Pero dirán ustedes que aquí no hemos venido a hablar de flamenco, sino de literatura. He realizado esta referencia porque el título de esta mesa, «Encuentros literarios desde las dos orillas», parece preguntarnos sobre si en la literatura se ha producido también ese viaje de ida y vuelta; y con el tiempo esa mixtura. La lengua es muy dada también a este tipo de enriquecimiento. Y las formas literarias son amigas de las influencias, de las querencias, del dejarse llevar.
Sí me gustaría apuntar que, al menos en el flamenco, el concepto de viaje de ida y vuelta parte siempre de una visión... no sé si se puede decir, «hispanocéntrica». El viaje de ida siempre es el que parte de aquí, de esta orilla europea, y va hacia la otra. Y el de vuelta es el que regresa nuevamente a esta orilla. Elemental, ¿verdad?
Pero, claro, desde el otro lado, la visión es justo la contraria. La ida es el viaje de allá a acá. Y la vuelta el contrario. Digo esto, que parece tan de Perogrullo, porque me da la impresión que, en algunos momentos, la literatura en lengua española se ha enriquecido con la misma intensidad y brillantez con ambos viajes, con ambas visiones.
En el flamenco no hay muchas (por decir alguna) referencias a cómo los cantes se reflejaron (si es que lo hicieron) en el folclores del otro lado del charco. Sólo se hace la mirada en este sentido cuando se habla de las peteneras que se cantan en Argentina o el Golfo de México. En la literatura creo que esa lectura puede ser mucho más amplia y enriquecedora.
Por cierto, que el viaje musical que se está produciendo ahora (creo que el literario ya lo hizo) es el contrario. Los acercamientos se prodigan actualmente desde ésta a la otra orilla. Y, al margen de gustos musicales y modas, es sintomático comprobar cómo los viajes cambian su sentido con el paso del tiempo. Solo hay que observar las populares colaboraciones, en el mundo del pop o de la música más sabrosona, que se están produciendo en la actualidad, casi siempre con músicos de aquí que se acercan a las formas musicales de allí.
Antes de dar pasos a nuestros invitados hoy, que son a los que realmente han venido a escuchar, sólo me gustaría apuntar una especie de boceto de esos viajes literarios de ida y vuelta.
El joven Borges viajó a Sevilla para conocer al que siempre reconoció como uno de sus maestros, Rafael Cansinos Assens. El gaditano Fernando Quiñones, al que me gustaría reivindicar como merece en este congreso, hizo la travesía contraria. Al cabo de los años, los dos visitarían en Madrid a Cansinos.
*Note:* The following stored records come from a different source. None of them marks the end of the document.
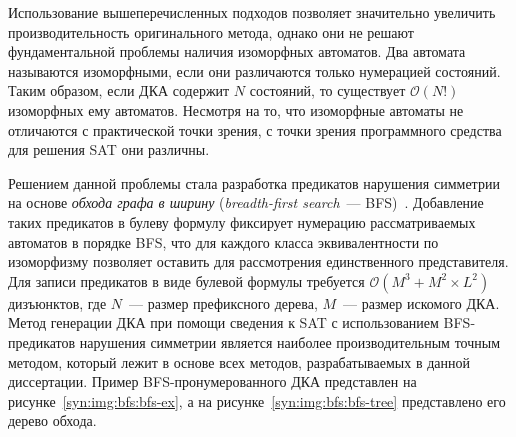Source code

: Использование вышеперечисленных подходов позволяет значительно увеличить производительность оригинального метода, однако они не решают фундаментальной проблемы наличия изоморфных автоматов.
Два автомата называются изоморфными, если они различаются только нумерацией состояний.
Таким образом, если ДКА содержит $N$ состояний, то существует $\mathcal{O}\left(N!\right)$ изоморфных ему автоматов.
Несмотря на то, что изоморфные автоматы не отличаются с практической точки зрения, с точки зрения программного средства для решения SAT они различны.

Решением данной проблемы стала разработка предикатов нарушения симметрии на основе \emph{обхода графа в ширину} (\emph{breadth-first search}~--- BFS)~\cite{zakirzyanov2015LATA}.
Добавление таких предикатов в булеву формулу фиксирует нумерацию рассматриваемых автоматов в порядке BFS, что для каждого класса эквивалентности по изоморфизму позволяет оставить для рассмотрения единственного представителя.
Для записи предикатов в виде булевой формулы требуется $\mathcal{O}\left(M^{3} + M^{2} \times L^{2}\right)$ дизъюнктов, где $N$~--- размер префиксного дерева, $M$~--- размер искомого ДКА.
Метод генерации ДКА при помощи сведения к SAT с использованием BFS-предикатов нарушения симметрии является наиболее производительным точным методом, который лежит в основе всех методов, разрабатываемых в данной диссертации.
Пример BFS-пронумерованного ДКА представлен на рисунке~\ref{syn:img:bfs:bfs-ex}, а на рисунке~\ref{syn:img:bfs:bfs-tree} представлено его дерево обхода.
Quiñones reconocería a Borges como su maestro, como su gran influencia; y Borges reconocería en el gaditano a «un gran escritor de la literatura hispánica de nuestro tiempo, o simplemente de la literatura».
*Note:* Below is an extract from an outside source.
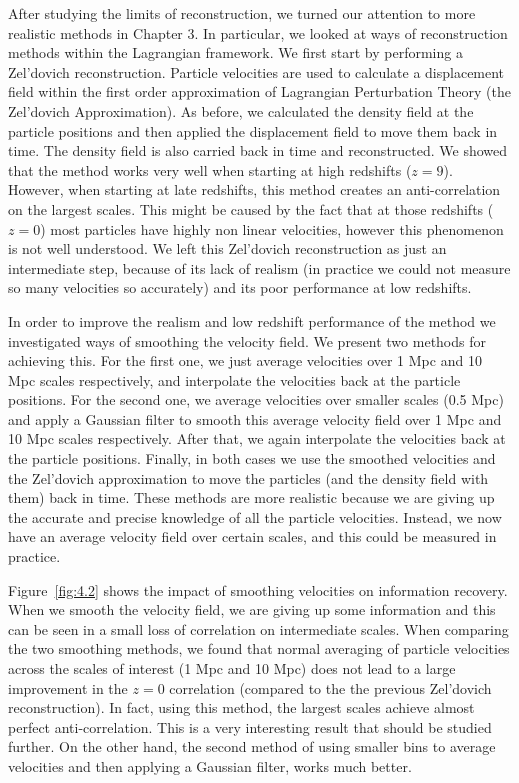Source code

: After studying the limits of reconstruction, we turned our attention to more realistic methods in Chapter 3. In particular, we looked at ways of reconstruction methods within the Lagrangian framework. We first start by performing a Zel'dovich reconstruction. Particle velocities are used to calculate a displacement field within the first order approximation of Lagrangian Perturbation Theory (the Zel'dovich Approximation). As before, we calculated the density field at the particle positions and then applied the displacement field to move them back in time. The density field is also carried back in time and reconstructed. We showed that the method works very well when starting at high redshifts ($z=9$). However, when starting at late redshifts, this method creates an anti-correlation on the largest scales. This might be caused by the fact that at those redshifts ($z=0$) most particles have highly non linear velocities, however this phenomenon is not well understood. We left this Zel'dovich reconstruction as just an intermediate step, because of its lack of realism (in practice we could not measure so many velocities so accurately) and its poor performance at low redshifts.

In order to improve the realism and low redshift performance of the method we investigated ways of smoothing the velocity field. We present two methods for achieving this. For the first one, we just average velocities over 1 Mpc and 10 Mpc scales respectively, and interpolate the velocities back at the particle positions. For the second one, we average velocities over smaller scales (0.5 Mpc) and apply a Gaussian filter to smooth this average velocity field over 1 Mpc and 10 Mpc scales respectively. After that, we again interpolate the velocities back at the particle positions. Finally, in both cases we use the smoothed velocities and the Zel'dovich approximation to move the particles (and the density field with them) back in time. These methods are more realistic because we are giving up the accurate and precise knowledge of all the particle velocities. Instead, we now have an average velocity field over certain scales, and this could be measured in practice. 

Figure~\ref{fig:4.2} shows the impact of smoothing velocities on information recovery. When we smooth the velocity field, we are giving up some information and this can be seen in a small loss of correlation on intermediate scales. When comparing the two smoothing methods, we found that normal averaging of particle velocities across the scales of interest (1 Mpc and 10 Mpc) does not lead to a large improvement in the $z=0$ correlation (compared to the the previous Zel'dovich reconstruction). In fact, using this method, the largest scales achieve almost perfect anti-correlation. This is a very interesting result that should be studied further. On the other hand, the second method of using smaller bins to average velocities and then applying a Gaussian filter, works much better.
Y es muy conocida esa anécdota (ese sucedido, que diríamos por aquí) que protagonizaron maestro y discípulo cuando Quiñones, después de años de influencia borgiana, le dijo: «maestro: después de mucho batallar por fin me he librado de usted, por fin me he librado de Borges». Y Borges le contestó: «qué suerte, yo aun no lo conseguí».
Fernando Quiñones fue durante varias temporadas el director de un programa de flamenco en Televisión Española que se ha convertido en visión de culto para los aficionados. Pero lo que no consiguió fue inocular a Borges el virus del flamenco. Sin embargo Quiñones sí que vino infectado de tango argentino para siempre.
Estos virus, estas infecciones culturales entre una y otra orilla, creo que nos han proporcionado páginas inolvidables en la literatura en lengua española.